Oscura carta para un amor perdido, ruego de solidaridad a terceros, “Relojes” debe ser oída como un autorretrato crítico de Coldplay: un grupo que nada por inercia a contracorriente del gusto (o el disgusto) musical de nuestros días, confundido ante la gloria paradójica impuesta por un público que no lo toma en serio; un conjunto en la cuerda floja de su estilo o prosternado ante él, entre tinieblas, que prefirió desconocer los remedios del dinamismo y la inquietud a curar la nostalgia que lo caracteriza.

José Ángel Valente escribió en un libro curiosamente titulado No amanece el cantor: “Qué corto el tiempo que vivimos para saber que éramos el mismo”. Pese a su noble intención de renovarse y controlar la esclerosis degenerativa de su música, Coldplay no quemó las naves prometidas en sus dos últimos discos: X & Y (2005) y el fridomaniático Viva la Vida or Death and All His Friends (Viva la vida o La muerte y todos sus amigos, 2008). La acumulación de influencias tan dispares como Johnny Cash, George Harrison, Kraftwerk y Depeche Mode o los arreglos de Brian Eno apenas si han modificado la esencia y la reproducción en frío de la banda; al contrario, prueban que la infidelidad a uno mismo es sólo un pensamiento glamoroso, innecesario e imposible al fin.

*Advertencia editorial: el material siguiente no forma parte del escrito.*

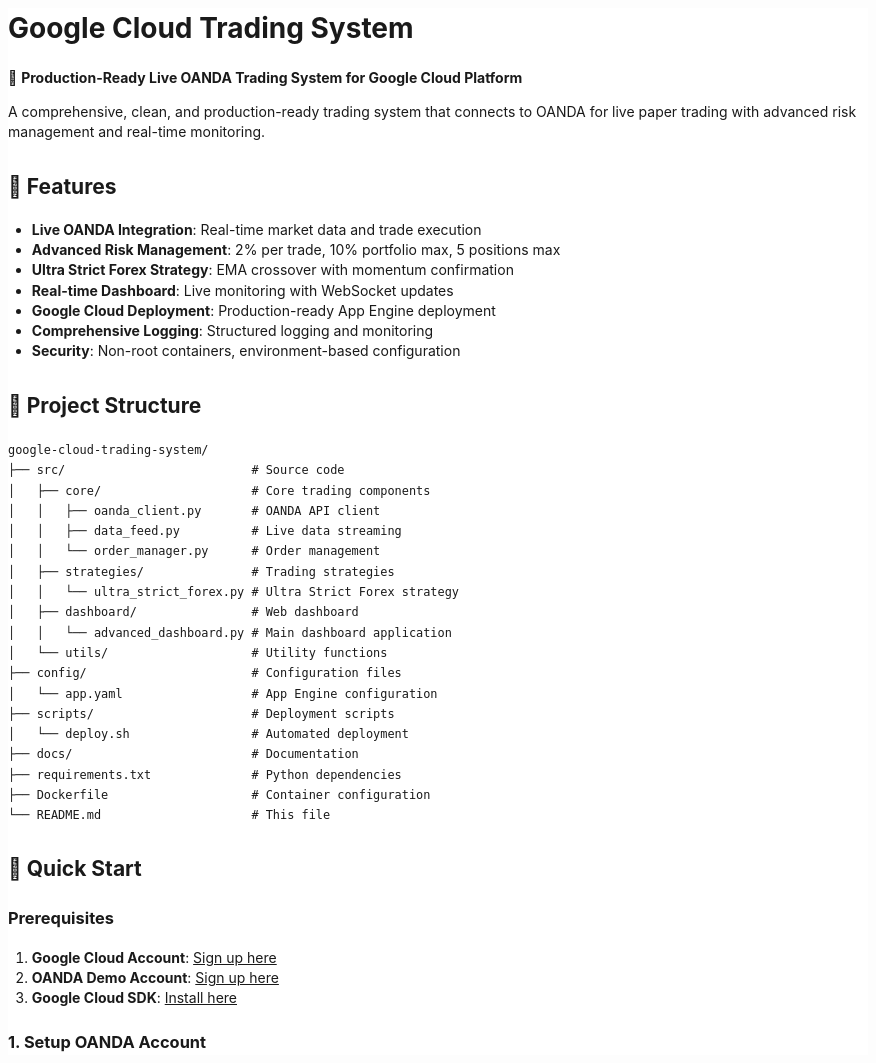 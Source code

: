 # Google Cloud Trading System

🚀 **Production-Ready Live OANDA Trading System for Google Cloud Platform**

A comprehensive, clean, and production-ready trading system that connects to OANDA for live paper trading with advanced risk management and real-time monitoring.

## 🌟 Features

- **Live OANDA Integration**: Real-time market data and trade execution
- **Advanced Risk Management**: 2% per trade, 10% portfolio max, 5 positions max
- **Ultra Strict Forex Strategy**: EMA crossover with momentum confirmation
- **Real-time Dashboard**: Live monitoring with WebSocket updates
- **Google Cloud Deployment**: Production-ready App Engine deployment
- **Comprehensive Logging**: Structured logging and monitoring
- **Security**: Non-root containers, environment-based configuration

## 📁 Project Structure

```
google-cloud-trading-system/
├── src/                          # Source code
│   ├── core/                     # Core trading components
│   │   ├── oanda_client.py       # OANDA API client
│   │   ├── data_feed.py          # Live data streaming
│   │   └── order_manager.py      # Order management
│   ├── strategies/               # Trading strategies
│   │   └── ultra_strict_forex.py # Ultra Strict Forex strategy
│   ├── dashboard/                # Web dashboard
│   │   └── advanced_dashboard.py # Main dashboard application
│   └── utils/                    # Utility functions
├── config/                       # Configuration files
│   └── app.yaml                  # App Engine configuration
├── scripts/                      # Deployment scripts
│   └── deploy.sh                 # Automated deployment
├── docs/                         # Documentation
├── requirements.txt              # Python dependencies
├── Dockerfile                    # Container configuration
└── README.md                     # This file
```

## 🚀 Quick Start

### Prerequisites

1. **Google Cloud Account**: [Sign up here](https://cloud.google.com/)
2. **OANDA Demo Account**: [Sign up here](https://www.oanda.com/)
3. **Google Cloud SDK**: [Install here](https://cloud.google.com/sdk/docs/install)

### 1. Setup OANDA Account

Uno nunca llega demasiado tarde o temprano a Coldplay. De la primera a la última canción, el grupo es siempre igual: raramente nostálgico de día, tarde y noche; impasible de formas, ártico de gestos. A alguien como yo, fundamentalista de la serenidad, le tranquiliza saber que Coldplay jamás impostará por ocio, ego o capricho el genio que no tiene. Su medianía es la cima horizontal de un Everest que los espíritus sedentarios alcanzan sin esfuerzo.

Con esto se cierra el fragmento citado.